Il nostro viaggio prosegue al confine fra le province di Siena e Grosseto, su per le Cornate di Gerfalco, dove la natura si svela in tutto il suo fascino. Con i suoi 1.060 metri, questo massiccio calcareo domina gran parte della Toscana centrale, dando la possibilità di scorgere la città di Siena e il Monte Amiata. Sul lato opposto, il paesaggio del mar Tirreno dove, in giornate limpide, sarà facile distinguere le isole dell'Arcipelago e la Corsica.
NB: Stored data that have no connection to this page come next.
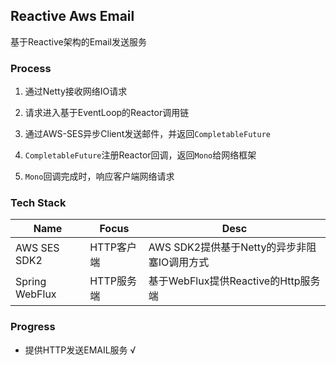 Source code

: ## Reactive Aws Email

基于Reactive架构的Email发送服务

### Process

1. 通过Netty接收网络IO请求 

1. 请求进入基于EventLoop的Reactor调用链

1. 通过AWS-SES异步Client发送邮件，并返回`CompletableFuture`

1. `CompletableFuture`注册Reactor回调，返回`Mono`给网络框架
 
1. `Mono`回调完成时，响应客户端网络请求

### Tech Stack

|Name|Focus|Desc|
|---|---|---|
| AWS SES SDK2 | HTTP客户端 | AWS SDK2提供基于Netty的异步非阻塞IO调用方式 |
| Spring WebFlux | HTTP服务端 | 基于WebFlux提供Reactive的Http服务端 |
    
### Progress

* 提供HTTP发送EMAIL服务 √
Situato al centro della Riserva Naturale Cornate Fusini, questo rilievo montuoso costituisce un vero e proprio paradiso ambientale, in cui piccoli arbusti, praterie e foreste di cerri, castagni e lecci sfidano le pareti rocciose, ricoprendole parzialmente.
Il punto partenza del nostro percorso è Gerfalco, l'antico borgo di minatori alle pendici del monte. In prossimità della Colonia Montana Santa Maria, un evidente cartello di segnalazione ci condurrà su un tracciato pietroso lungo il crinale esposto a sud-est. Proseguiamo da qui in leggera salita per circa tre chilometri, osservando i boschi di lecci e la tipica flora delle Cornate, fino a giungere quasi in prossimità della cima. Attraversiamo boschetti di conifere per raggiungere uno dei punti più alti, dove avremo modo di incontrare uno dei primi Cairn, curiosi coni di pietra impilati a secco, ampiamente sparpagliati sulle Cornate. Cominciamo a questo punto la ripida discesa lungo il versante ovest per arrivare, dopo poco più di un chilometro, alla Cava di rosso ammonitico, il marmo rosso utilizzato per gli abbellimenti del Duomo di Siena. Proseguiamo la discesa lungo il tracciato, che da qui si fa meno impervio, ignorando l'incrocio con il sentiero nr 11, detto Viottolo dei Selciani. Giunti a Campo delle Rose, nei pressi della Cava di Romano, una vecchia cava di calcare massiccio, ci incammineremo per un tratto pianeggiante lungo la strada di ghiaia bianca. Questa, ci farà passare nei pressi della graziosa Cappella dell'Avveduta. Superato l'edificio, imbocchiamo, dopo circa 300 metri, una stradina sulla sinistra che ci condurrà nuovamente sul sentiero che abbiamo percorso in precedenza dal borgo. Giunti all'incrocio, svoltiamo a destra e proseguiamo lungo il viottolo per ritornare al punto di partenza.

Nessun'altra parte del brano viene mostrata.